Your Turn 5. With a partner, brainstorm 2 different graphics you could construct to investigate how player Salary
compares for players with different POS
. Each of you should make 1 of the graphics you discussed. Then, state the reason why making that plot would not have worked before we tidied the data set.
New Data: For the rest of the exercises, we will use salary data from the National Football League obtained from FiveThirtyEight that were originally obtained from Spotrac.com.
The data set has the top 100 paid players for each year for each position from 2011 through 2018, broken down by player position. For those unfamiliar with American football, the positions in the data set are Quarterback, Running Back, Wide Receiver, Tight End, and Offensive Lineman for offense, Cornerback, Defensive Lineman, Linebacker, and Safety for Defense, and a separate category for Special Teams players that includes punters and kickers. You can review a summary of player positions here.
We are interested in how salaries compare for the top 100 players in each position and on how salaries have changed through time for each position.
Read in the data set with
Your Turn 6. Use the head()
functions to look at the data, and then, with your group, explain why this data set is not in tidy form.
Your Turn 7. Use a function in tidyr
to make the data tidy, and give your tidy data set a new name.
The following exercises are a bit more challenging. Even though they are “Your Turn” exercises, we will discuss them a bit as a class as well.

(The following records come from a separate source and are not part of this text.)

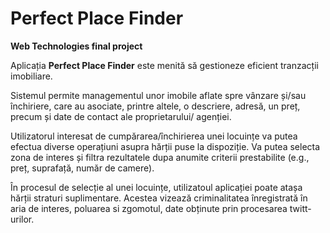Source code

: # Perfect Place Finder
<strong>Web Technologies final project</strong>

Aplicația <strong>Perfect Place Finder</strong> este menită să gestioneze eficient tranzacții imobiliare.

Sistemul permite managementul unor imobile aflate spre vânzare și/sau închiriere, care au asociate, printre altele, o descriere, adresă, un preț, precum și date de contact ale proprietarului/ agenției.

Utilizatorul interesat de cumpărarea/închirierea unei locuințe va putea efectua diverse operațiuni asupra hărții puse la dispoziție. Va putea selecta zona de interes și filtra rezultatele dupa anumite criterii prestabilite (e.g., preț, suprafață, număr de camere).

În procesul de selecție al unei locuințe, utilizatoul aplicației poate atașa hărții straturi suplimentare. Acestea vizează criminalitatea înregistrată în aria de interes, poluarea si zgomotul, date obținute prin procesarea twitt-urilor.
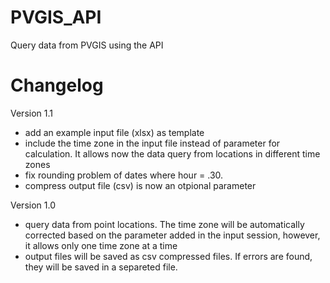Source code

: # PVGIS_API
Query data from PVGIS using the API

# Changelog
Version 1.1
- add an example input file (xlsx) as template
- include the time zone in the input file instead of parameter for calculation. It allows now the data query from locations in different time zones
- fix rounding problem of dates where hour = .30. 
- compress output file (csv) is now an otpional parameter

Version 1.0
- query data from point locations. The time zone will be automatically corrected based on the parameter added in the input session, however, it allows only one time zone at a time
- output files will be saved as csv compressed files. If errors are found, they will be saved in a separeted file.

Your Turn 8. To your data set in the previous exercise, add a ranking variable that ranks the salaries within each player position so that the highest paid players in each year-position
combination all receive a 1
, the second highest paid players receive a 2
, etc. Compare your results for the default way that R
uses to break ties between two salaries that are the same and using ties.method = "first"
.
Your Turn 9. Find the maximum salary for each player position in each year. Then, create two different line graphs that shows how the maximum salary has changed from 2011 to 2018 for each position. For one line graph, make the colours of the lines different for each position. For the second line graph, facet by position. Which graph do you like better?

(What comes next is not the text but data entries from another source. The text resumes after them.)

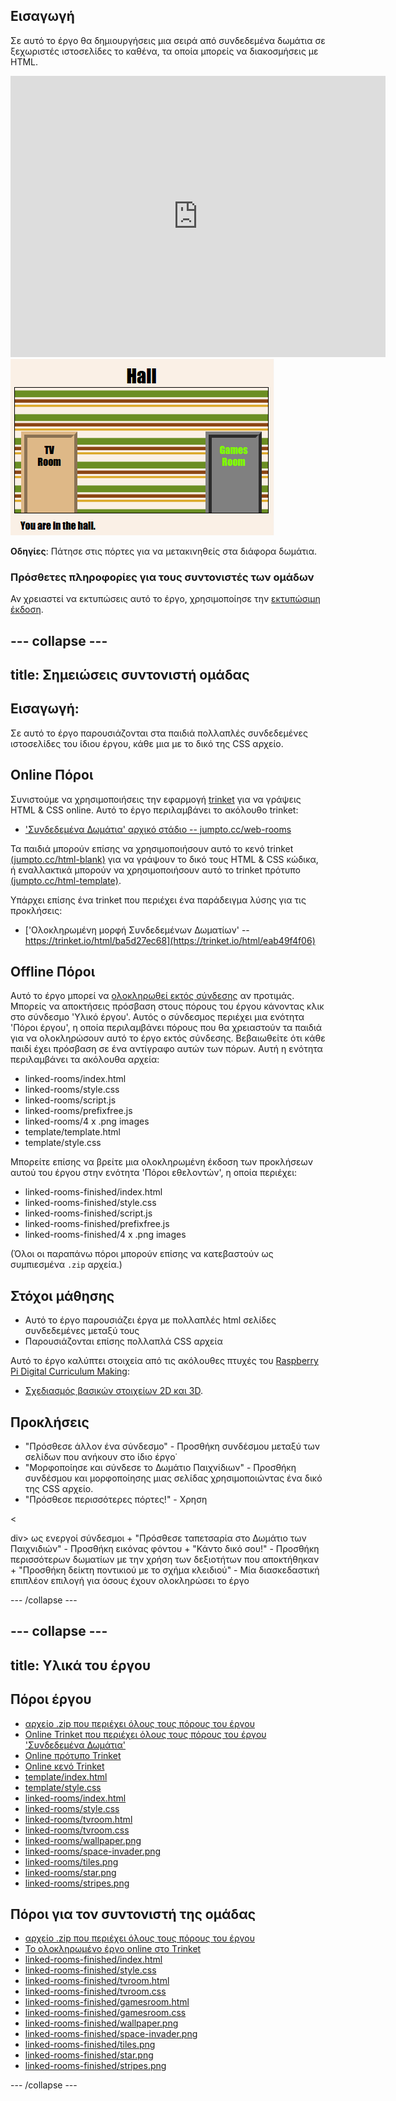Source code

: ## Εισαγωγή

Σε αυτό το έργο θα δημιουργήσεις μια σειρά από συνδεδεμένα δωμάτια σε ξεχωριστές ιστοσελίδες το καθένα, τα οποία μπορείς να διακοσμήσεις με HTML.

<div class="trinket">
  <iframe src="https://trinket.io/embed/html/eab49f4f06?outputOnly=true&start=result" width="600" height="450" frameborder="0" marginwidth="0" marginheight="0" allowfullscreen>
  </iframe>
  <img src="images/rooms-hall-finished.png">
</div>

**Οδηγίες**: Πάτησε στις πόρτες για να μετακινηθείς στα διάφορα δωμάτια.

### Πρόσθετες πληροφορίες για τους συντονιστές των ομάδων

Αν χρειαστεί να εκτυπώσεις αυτό το έργο, χρησιμοποίησε την [εκτυπώσιμη έκδοση](https://projects.raspberrypi.org/en/projects/linked-rooms/print).

## \--- collapse \---

## title: Σημειώσεις συντονιστή ομάδας

## Εισαγωγή:

Σε αυτό το έργο παρουσιάζονται στα παιδιά πολλαπλές συνδεδεμένες ιστοσελίδες του ίδιου έργου, κάθε μια με το δικό της CSS αρχείο.

## Online Πόροι

Συνιστούμε να χρησιμοποιήσεις την εφαρμογή [trinket](https://trinket.io/) για να γράψεις HTML & CSS online. Αυτό το έργο περιλαμβάνει το ακόλουθο trinket:

* ['Συνδεδεμένα Δωμάτια' αρχικό στάδιο -- jumpto.cc/web-rooms](https://trinket.io/html/f1486ddb24)

Τα παιδιά μπορούν επίσης να χρησιμοποιήσουν αυτό το κενό trinket [(jumpto.cc/html-blank)](http://jumpto.cc/html-blank) για να γράψουν το δικό τους HTML & CSS κώδικα, ή εναλλακτικά μπορούν να χρησιμοποιήσουν αυτό το trinket πρότυπο [(jumpto.cc/html-template)](http://jumpto.cc/html-template).

Υπάρχει επίσης ένα trinket που περιέχει ένα παράδειγμα λύσης για τις προκλήσεις:

* ['Ολοκληρωμένη μορφή Συνδεδεμένων Δωματίων' -- https://trinket.io/html/ba5d27ec68](https://trinket.io/html/eab49f4f06)

## Offline Πόροι

Αυτό το έργο μπορεί να [ολοκληρωθεί εκτός σύνδεσης](https://www.codeclubprojects.org/en-GB/resources/webdev-working-offline/) αν προτιμάς. Μπορείς να αποκτήσεις πρόσβαση στους πόρους του έργου κάνοντας κλικ στο σύνδεσμο 'Υλικό έργου'. Αυτός ο σύνδεσμος περιέχει μια ενότητα 'Πόροι έργου', η οποία περιλαμβάνει πόρους που θα χρειαστούν τα παιδιά για να ολοκληρώσουν αυτό το έργο εκτός σύνδεσης. Βεβαιωθείτε ότι κάθε παιδί έχει πρόσβαση σε ένα αντίγραφο αυτών των πόρων. Αυτή η ενότητα περιλαμβάνει τα ακόλουθα αρχεία:

* linked-rooms/index.html
* linked-rooms/style.css
* linked-rooms/script.js
* linked-rooms/prefixfree.js
* linked-rooms/4 x .png images
* template/template.html
* template/style.css

Μπορείτε επίσης να βρείτε μια ολοκληρωμένη έκδοση των προκλήσεων αυτού του έργου στην ενότητα 'Πόροι εθελοντών', η οποία περιέχει:

* linked-rooms-finished/index.html
* linked-rooms-finished/style.css
* linked-rooms-finished/script.js
* linked-rooms-finished/prefixfree.js
* linked-rooms-finished/4 x .png images

(Όλοι οι παραπάνω πόροι μπορούν επίσης να κατεβαστούν ως συμπιεσμένα `.zip` αρχεία.)

## Στόχοι μάθησης

* Αυτό το έργο παρουσιάζει έργα με πολλαπλές html σελίδες συνδεδεμένες μεταξύ τους
* Παρουσιάζονται επίσης πολλαπλά CSS αρχεία

Αυτό το έργο καλύπτει στοιχεία από τις ακόλουθες πτυχές του [Raspberry Pi Digital Curriculum Making](http://rpf.io/curriculum):

* [Σχεδιασμός βασικών στοιχείων 2D και 3D](https://www.raspberrypi.org/curriculum/design/creator).

## Προκλήσεις

* "Πρόσθεσε άλλον ένα σύνδεσμο" - Προσθήκη συνδέσμου μεταξύ των σελίδων που ανήκουν στο ίδιο έργο˙
* "Μορφοποίησε και σύνδεσε το Δωμάτιο Παιχνίδιων" - Προσθήκη συνδέσμου και μορφοποίησης μιας σελίδας χρησιμοποιώντας ένα δικό της CSS αρχείο. 
* "Πρόσθεσε περισσότερες πόρτες!" - Χρηση 

<

div> ως ενεργοί σύνδεσμοι + "Πρόσθεσε ταπετσαρία στο Δωμάτιο των Παιχνιδιών" - Προσθήκη εικόνας φόντου + "Κάντο δικό σου!" - Προσθήκη περισσότερων δωματίων με την χρήση των δεξιοτήτων που αποκτήθηκαν + "Προσθήκη δείκτη ποντικιού με το σχήμα κλειδιού" - Μία διασκεδαστική επιπλέον επιλογή για όσους έχουν ολοκληρώσει το έργο

\--- /collapse \---

## \--- collapse \---

## title: Υλικά του έργου

## Πόροι έργου

* [αρχείο .zip που περιέχει όλους τους πόρους του έργου](resources/rooms-project-resources.zip)
* [Online Trinket που περιέχει όλους τους πόρους του έργου 'Συνδεδεμένα Δωμάτια'](http://jumpto.cc/web-rooms)
* [Online πρότυπο Trinket](http://jumpto.cc/trinket-template)
* [Online κενό Trinket](http://jumpto.cc/trinket-blank)
* [template/index.html](resources/template-index.html)
* [template/style.css](resources/template-style.css)
* [linked-rooms/index.html](resources/linked-rooms-index.html)
* [linked-rooms/style.css](resources/linked-rooms-style.css)
* [linked-rooms/tvroom.html](resources/linked-rooms-tvroom.html)
* [linked-rooms/tvroom.css](resources/linked-rooms-tvroom.css)
* [linked-rooms/wallpaper.png](resources/linked-rooms-wallpaper.png)
* [linked-rooms/space-invader.png](resources/linked-rooms-space-invader.png)
* [linked-rooms/tiles.png](resources/linked-rooms-tiles.png)
* [linked-rooms/star.png](resources/linked-rooms-star.png)
* [linked-rooms/stripes.png](resources/linked-rooms-stripes.png)

## Πόροι για τον συντονιστή της ομάδας

* [αρχείο .zip που περιέχει όλους τους πόρους του έργου](resources/rooms-volunteer-resources.zip)
* [Το ολοκληρωμένο έργο online στο Τrinket](https://trinket.io/html/eab49f4f06)
* [linked-rooms-finished/index.html](resources/linked-rooms-finished-index.html)
* [linked-rooms-finished/style.css](resources/linked-rooms-finished-style.css)
* [linked-rooms-finished/tvroom.html](resources/linked-rooms-finished-tvroom.html)
* [linked-rooms-finished/tvroom.css](resources/linked-rooms-finished-tvroom.css)
* [linked-rooms-finished/gamesroom.html](resources/linked-rooms-finished-gamesroom.html)
* [linked-rooms-finished/gamesroom.css](resources/linked-rooms-finished-gamesroom.css)
* [linked-rooms-finished/wallpaper.png](resources/linked-rooms-finished-wallpaper.png)
* [linked-rooms-finished/space-invader.png](resources/linked-rooms-finished-space-invader.png)
* [linked-rooms-finished/tiles.png](resources/linked-rooms-finished-tiles.png)
* [linked-rooms-finished/star.png](resources/linked-rooms-finished-star.png)
* [linked-rooms-finished/stripes.png](resources/linked-rooms-finished-stripes.png)

\--- /collapse \---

Your Turn 10. The maximum salary is very dependent on one specific player. Make the same graph, but plot the average salary of the top 20 players in each position of each year. What do you notice? Any interesting patterns for any of the positions? If you’re a fan of football, provide a guess as to why one of the positions has had their salary plateau in recent years.
Your Turn 11. Sometimes for graphs involving cost or salary, we want to take into account the inflation rate. Google what the inflation rate was between 2011 and 2018 (Google something like “inflation rate from 2011 to 2018” and you should be able to find something). Adjust all of the 2011 salaries for inflation so that they are comparable to the 2018 salaries. Then, make a similar line plot as above but ignore all of the years between 2012 and 2017 (so your line plot will just have 2 points per position).
After adjusting for inflation, how many positions have average higher salaries for the top 20 players in that position?
Your Turn 12. Construct a graph that shows how much salary decreases moving from higher ranked players to lower ranked players for each position in the year 2018. Why do you think the depreciation is so large for Quarterbacks?